* _TASK DESCRIPTION_
If an entry holds a picture, leave the picture out and output everything else exactly.

* _GIVEN RECORDS_

[Start of Attachment]

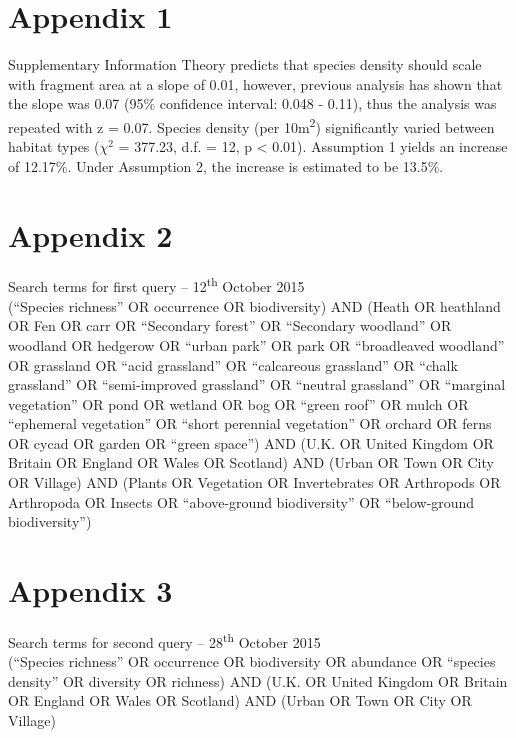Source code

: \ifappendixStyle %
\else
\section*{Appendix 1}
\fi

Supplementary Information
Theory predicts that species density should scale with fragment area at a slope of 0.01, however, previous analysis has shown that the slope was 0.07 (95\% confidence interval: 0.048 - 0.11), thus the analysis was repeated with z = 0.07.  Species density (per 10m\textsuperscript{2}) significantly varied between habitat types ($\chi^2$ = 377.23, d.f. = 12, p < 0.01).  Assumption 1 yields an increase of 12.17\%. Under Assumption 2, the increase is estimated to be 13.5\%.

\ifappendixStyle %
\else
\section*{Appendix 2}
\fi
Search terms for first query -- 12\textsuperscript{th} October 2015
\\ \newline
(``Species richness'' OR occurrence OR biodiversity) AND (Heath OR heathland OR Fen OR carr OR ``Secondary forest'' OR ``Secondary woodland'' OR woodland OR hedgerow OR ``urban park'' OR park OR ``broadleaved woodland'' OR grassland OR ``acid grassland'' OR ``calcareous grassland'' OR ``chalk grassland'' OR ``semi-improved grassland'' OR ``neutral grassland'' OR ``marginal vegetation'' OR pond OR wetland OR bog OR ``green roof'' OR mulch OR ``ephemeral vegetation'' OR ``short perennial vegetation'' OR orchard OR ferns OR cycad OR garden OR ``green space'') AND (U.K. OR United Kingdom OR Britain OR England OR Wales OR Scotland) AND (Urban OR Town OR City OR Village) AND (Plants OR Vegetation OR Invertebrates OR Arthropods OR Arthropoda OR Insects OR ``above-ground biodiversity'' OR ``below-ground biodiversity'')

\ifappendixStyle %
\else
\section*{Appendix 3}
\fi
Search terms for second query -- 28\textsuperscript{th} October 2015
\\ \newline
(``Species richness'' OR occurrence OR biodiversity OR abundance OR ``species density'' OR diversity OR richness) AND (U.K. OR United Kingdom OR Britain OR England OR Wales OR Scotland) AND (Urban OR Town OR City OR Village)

[End of Attachment]

* _WORKED SOLUTION_
Source code

: \ifappendixStyle %
\else
\section*{Appendix 1}
\fi

Supplementary Information
Theory predicts that species density should scale with fragment area at a slope of 0.01, however, previous analysis has shown that the slope was 0.07 (95\% confidence interval: 0.048 - 0.11), thus the analysis was repeated with z = 0.07.  Species density (per 10m\textsuperscript{2}) significantly varied between habitat types ($\chi^2$ = 377.23, d.f. = 12, p < 0.01).  Assumption 1 yields an increase of 12.17\%. Under Assumption 2, the increase is estimated to be 13.5\%.

\ifappendixStyle %
\else
\section*{Appendix 2}
\fi
Search terms for first query -- 12\textsuperscript{th} October 2015
\\ \newline
(``Species richness'' OR occurrence OR biodiversity) AND (Heath OR heathland OR Fen OR carr OR ``Secondary forest'' OR ``Secondary woodland'' OR woodland OR hedgerow OR ``urban park'' OR park OR ``broadleaved woodland'' OR grassland OR ``acid grassland'' OR ``calcareous grassland'' OR ``chalk grassland'' OR ``semi-improved grassland'' OR ``neutral grassland'' OR ``marginal vegetation'' OR pond OR wetland OR bog OR ``green roof'' OR mulch OR ``ephemeral vegetation'' OR ``short perennial vegetation'' OR orchard OR ferns OR cycad OR garden OR ``green space'') AND (U.K. OR United Kingdom OR Britain OR England OR Wales OR Scotland) AND (Urban OR Town OR City OR Village) AND (Plants OR Vegetation OR Invertebrates OR Arthropods OR Arthropoda OR Insects OR ``above-ground biodiversity'' OR ``below-ground biodiversity'')

\ifappendixStyle %
\else
\section*{Appendix 3}
\fi
Search terms for second query -- 28\textsuperscript{th} October 2015
\\ \newline
(``Species richness'' OR occurrence OR biodiversity OR abundance OR ``species density'' OR diversity OR richness) AND (U.K. OR United Kingdom OR Britain OR England OR Wales OR Scotland) AND (Urban OR Town OR City OR Village)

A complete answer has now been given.